Show your mum this thread.

Let her see that her 'view' is wrong.

Helmetbymidnight · 08/03/2016 12:30

Its not okay, and if your mum pursues this weird friendship with H, in spite of both your feelings and what you've told her, I would take it as a really strong and nasty message to you.

I'm sorry op.

BastardGoDarkly · 08/03/2016 12:31

Jesus Christ love, YANBU. The only place your mum should want to see H is in court!

I'm so so sorry they did this to you Flowers

BoffinMum · 08/03/2016 12:32

You have a point, Draylon, and I think we underestimate how depraved the period 1960-1980 was in terms of the free for all surrounding young people and children and assuming illicit acts were fine, but I am 48 and my mum would still have handbagged someone who did that to me as a young girl.

memyselfandaye · 08/03/2016 12:33

Dear god, you are not unreasonable, you did nothing wrong, you should not feel ashamed.

H is a fucking sick bitch, please talk to rape crisis. I hope one day, not too far away, you are in the right frame of mind to report what happened. H and the bloke should be charged.

As for your Mum, given her history, maybe admitting that what happened to you was rape would mean admitting that she herself was raped, and maybe she can't do that. Who knows?

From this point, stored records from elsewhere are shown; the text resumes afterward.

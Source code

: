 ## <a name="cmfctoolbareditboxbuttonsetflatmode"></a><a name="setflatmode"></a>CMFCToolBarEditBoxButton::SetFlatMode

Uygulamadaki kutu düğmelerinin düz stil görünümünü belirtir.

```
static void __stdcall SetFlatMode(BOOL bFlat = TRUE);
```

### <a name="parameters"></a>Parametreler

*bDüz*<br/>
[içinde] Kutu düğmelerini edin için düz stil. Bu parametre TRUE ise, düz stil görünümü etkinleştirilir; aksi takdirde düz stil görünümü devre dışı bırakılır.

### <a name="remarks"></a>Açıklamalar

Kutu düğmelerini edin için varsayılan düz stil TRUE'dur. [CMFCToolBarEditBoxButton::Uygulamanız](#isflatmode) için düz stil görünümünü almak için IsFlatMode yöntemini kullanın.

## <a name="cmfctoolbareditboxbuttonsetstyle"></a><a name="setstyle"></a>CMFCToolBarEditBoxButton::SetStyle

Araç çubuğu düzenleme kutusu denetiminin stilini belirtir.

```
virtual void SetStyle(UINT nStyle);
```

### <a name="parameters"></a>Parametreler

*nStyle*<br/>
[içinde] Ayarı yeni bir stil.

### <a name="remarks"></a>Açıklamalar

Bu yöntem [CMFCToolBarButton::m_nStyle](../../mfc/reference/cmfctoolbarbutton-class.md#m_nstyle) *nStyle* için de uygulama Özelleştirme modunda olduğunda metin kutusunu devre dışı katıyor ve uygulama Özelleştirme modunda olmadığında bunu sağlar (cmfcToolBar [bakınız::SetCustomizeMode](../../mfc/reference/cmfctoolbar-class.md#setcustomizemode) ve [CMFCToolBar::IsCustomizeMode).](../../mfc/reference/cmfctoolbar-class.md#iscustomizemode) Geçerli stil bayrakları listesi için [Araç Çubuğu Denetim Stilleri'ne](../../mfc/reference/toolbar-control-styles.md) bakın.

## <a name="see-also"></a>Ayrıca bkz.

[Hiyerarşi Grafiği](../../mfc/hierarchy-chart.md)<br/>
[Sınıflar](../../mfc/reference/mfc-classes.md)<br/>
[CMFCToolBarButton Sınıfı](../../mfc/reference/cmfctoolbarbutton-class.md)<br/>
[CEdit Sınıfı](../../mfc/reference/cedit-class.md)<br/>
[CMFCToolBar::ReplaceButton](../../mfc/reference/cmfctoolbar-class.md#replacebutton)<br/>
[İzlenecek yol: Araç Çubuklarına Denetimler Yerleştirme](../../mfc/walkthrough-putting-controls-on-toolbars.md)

I'm so sorry that happened to you Delphi

Are you happy, do you have a nice life? I wish every good thing for you.

VoldysGoneMouldy · 08/03/2016 12:35

You were raped, and your friend allowed it, even encouraged it. I'm so sorry for what you've gone through.

Your mum has obviously been inpacted from her own experiences, but she should be on your side here unquestionably.

Much love.

DelphiBlue · 08/03/2016 12:36

Draylon you are exactly the same age as my mum and I do take your points on board. I don't know why she hasn't moved on from that attitude, but either way I can't imagine either of my kids coming to me with something that was really upsetting them and dismissing them so easily.

I don't understand why she even agreed to meet with H when she knew we don't speak any more.